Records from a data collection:

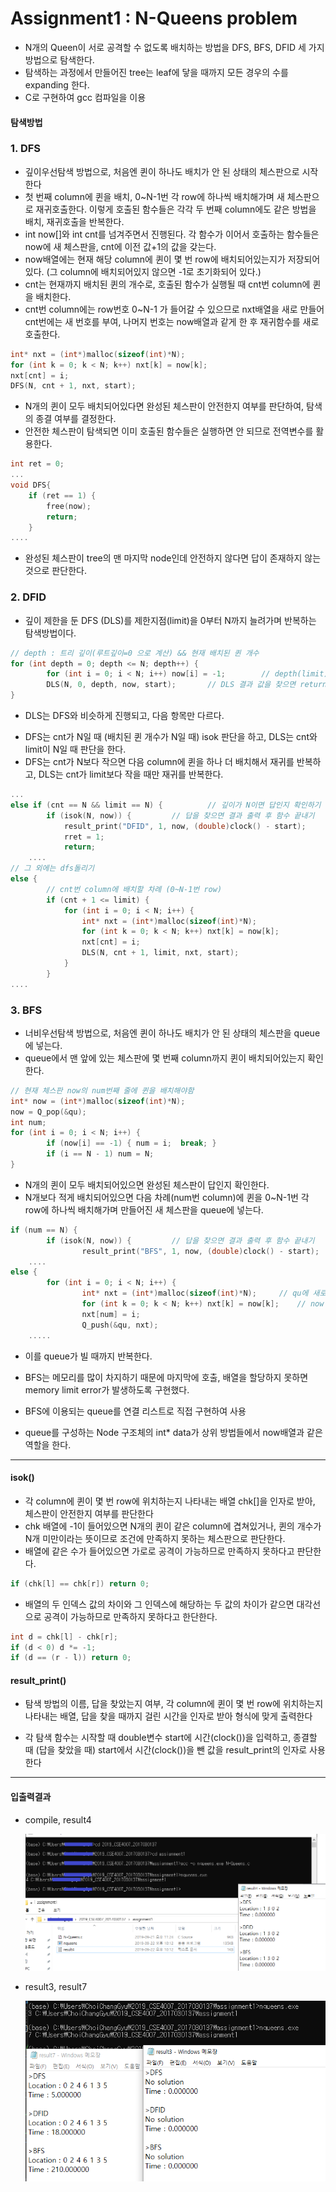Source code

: # Assignment1 : N-Queens problem

* N개의 Queen이 서로 공격할 수 없도록 배치하는 방법을 DFS, BFS, DFID 세 가지 방법으로 탐색한다.
* 탐색하는 과정에서 만들어진 tree는 leaf에 닿을 때까지 모든 경우의 수를 expanding 한다.
* C로 구현하여 gcc 컴파일을 이용



#### 탐색방법

### 1. DFS

* 깊이우선탐색 방법으로, 처음엔 퀸이 하나도 배치가 안 된 상태의 체스판으로 시작한다
* 첫 번째 column에 퀸을 배치, 0~N-1번 각 row에 하나씩 배치해가며 새 체스판으로 재귀호출한다. 이렇게 호출된 함수들은 각각 두 번째 column에도 같은 방법을 배치, 재귀호출을 반복한다.
* int now[]와 int cnt를 넘겨주면서 진행된다. 각 함수가 이어서 호출하는 함수들은 now에 새 체스판을, cnt에 이전 값+1의 값을 갖는다.
* now배열에는 현재 해당 column에 퀸이 몇 번 row에 배치되어있는지가 저장되어있다. (그 column에 배치되어있지 않으면 -1로 초기화되어 있다.)
* cnt는 현재까지 배치된 퀸의 개수로, 호출된 함수가 실행될 때 cnt번 column에 퀸을 배치한다.
* cnt번 column에는 row번호 0~N-1 가 들어갈 수 있으므로 nxt배열을 새로 만들어 cnt번에는 새 번호를 부여, 나머지 번호는 now배열과 같게 한 후 재귀함수를 새로 호출한다. 

```c
int* nxt = (int*)malloc(sizeof(int)*N);
for (int k = 0; k < N; k++) nxt[k] = now[k];
nxt[cnt] = i;
DFS(N, cnt + 1, nxt, start);
```

* N개의 퀸이 모두 배치되어있다면 완성된 체스판이 안전한지 여부를 판단하여, 탐색의 종결 여부를 결정한다.
* 안전한 체스판이 탐색되면 이미 호출된 함수들은 실행하면 안 되므로 전역변수를 활용한다.

```c
int ret = 0;
...
void DFS{
    if (ret == 1) {
		free(now);
		return;
	}
....
```

* 완성된 체스판이 tree의 맨 마지막 node인데 안전하지 않다면 답이 존재하지 않는 것으로 판단한다.

### 2. DFID

* 깊이 제한을 둔 DFS (DLS)를 제한지점(limit)을 0부터 N까지 늘려가며 반복하는 탐색방법이다.

```c
// depth : 트리 깊이(루트깊이=0 으로 계산) && 현재 배치된 퀸 개수
for (int depth = 0; depth <= N; depth++) {
		for (int i = 0; i < N; i++) now[i] = -1;		// depth(limit) 새로 시작할 때마다 초기화
		DLS(N, 0, depth, now, start);		// DLS 결과 값을 찾으면 return
}
```

* DLS는 DFS와 비슷하게 진행되고, 다음 항목만 다르다.
 - DFS는 cnt가 N일 때 (배치된 퀸 개수가 N일 때) isok 판단을 하고, DLS는 cnt와 limit이 N일 때 판단을 한다.
 - DFS는 cnt가 N보다 작으면 다음 column에 퀸을 하나 더 배치해서 재귀를 반복하고, DLS는 cnt가 limit보다 작을 때만 재귀를 반복한다.

```c
...
else if (cnt == N && limit == N) {			// 깊이가 N이면 답인지 확인하기
		if (isok(N, now)) {			// 답을 찾으면 결과 출력 후 함수 끝내기
			result_print("DFID", 1, now, (double)clock() - start);
			rret = 1;
			return;
	....	
// 그 외에는 dfs돌리기
else {
		// cnt번 column에 배치할 차례 (0~N-1번 row)
		if (cnt + 1 <= limit) {
			for (int i = 0; i < N; i++) {
				int* nxt = (int*)malloc(sizeof(int)*N);
				for (int k = 0; k < N; k++) nxt[k] = now[k];
				nxt[cnt] = i;
				DLS(N, cnt + 1, limit, nxt, start);
			}
		}
....
```

### 3. BFS

* 너비우선탐색 방법으로, 처음엔 퀸이 하나도 배치가 안 된 상태의 체스판을 queue에 넣는다.
* queue에서 맨 앞에 있는 체스판에 몇 번째 column까지 퀸이 배치되어있는지 확인한다. 

```c
// 현재 체스판 now의 num번째 줄에 퀸을 배치해야함
int* now = (int*)malloc(sizeof(int)*N);
now = Q_pop(&qu);
int num;
for (int i = 0; i < N; i++) {
		if (now[i] == -1) { num = i;  break; }
		if (i == N - 1) num = N;
}
```

* N개의 퀸이 모두 배치되어있으면 완성된 체스판이 답인지 확인한다.
* N개보다 적게 배치되어있으면 다음 차례(num번 column)에 퀸을 0~N-1번 각 row에 하나씩 배치해가며 만들어진 새 체스판을 queue에 넣는다.

```c
if (num == N) {
		if (isok(N, now)) {			// 답을 찾으면 결과 출력 후 함수 끝내기
				result_print("BFS", 1, now, (double)clock() - start);
	....
else {
		for (int i = 0; i < N; i++) {
				int* nxt = (int*)malloc(sizeof(int)*N);		// qu에 새로 넣을 배열 nxt를 만듦
				for (int k = 0; k < N; k++) nxt[k] = now[k];	// now 복사 후 num번 column만 수정
				nxt[num] = i;
				Q_push(&qu, nxt);
	.....
```

* 이를 queue가 빌 때까지 반복한다.

* BFS는 메모리를 많이 차지하기 때문에 마지막에 호출, 배열을 할당하지 못하면 memory limit error가 발생하도록 구현했다.

* BFS에 이용되는 queue를 연결 리스트로 직접 구현하여 사용

* queue를 구성하는 Node 구조체의 int* data가 상위 방법들에서 now배열과 같은 역할을 한다.

  

---
#### isok()

* 각 column에 퀸이 몇 번 row에 위치하는지 나타내는 배열 chk[]을 인자로 받아, 체스판이 안전한지 여부를 판단한다
* chk 배열에 -1이 들어있으면 N개의 퀸이 같은 column에 겹쳐있거나, 퀸의 개수가 N개 미만이라는 뜻이므로 조건에 만족하지 못하는 체스판으로 판단한다.
* 배열에 같은 수가 들어있으면 가로로 공격이 가능하므로 만족하지 못하다고 판단한다.

```c
if (chk[l] == chk[r]) return 0;
```

* 배열의 두 인덱스 값의 차이와 그 인덱스에 해당하는 두 값의 차이가 같으면 대각선으로 공격이 가능하므로 만족하지 못하다고 한단한다.

```c
int d = chk[l] - chk[r];
if (d < 0) d *= -1;
if (d == (r - l)) return 0;
```

#### result_print()

* 탐색 방법의 이름, 답을 찾았는지 여부, 각 column에 퀸이 몇 번 row에 위치하는지 나타내는 배열, 답을 찾을 때까지 걸린 시간을 인자로 받아 형식에 맞게 출력한다

* 각 탐색 함수는 시작할 때 double변수 start에 시간(clock())을 입력하고, 종결할 때 (답을 찾았을 때) start에서 시간(clock())을 뺀 값을 result_print의 인자로 사용한다

  

---


#### 입출력결과

* compile, result4

  ![result_image_1](./assignment1/result_image_1.png)

* result3, result7

  ![result_image_2](./assignment1/result_image_2.png)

### GOAL OF THE EXERCISE
Find each line in the data above with the word "나타내는", then copy it.

### SOLVED PROBLEM
* 각 column에 퀸이 몇 번 row에 위치하는지 나타내는 배열 chk[]을 인자로 받아, 체스판이 안전한지 여부를 판단한다
* 탐색 방법의 이름, 답을 찾았는지 여부, 각 column에 퀸이 몇 번 row에 위치하는지 나타내는 배열, 답을 찾을 때까지 걸린 시간을 인자로 받아 형식에 맞게 출력한다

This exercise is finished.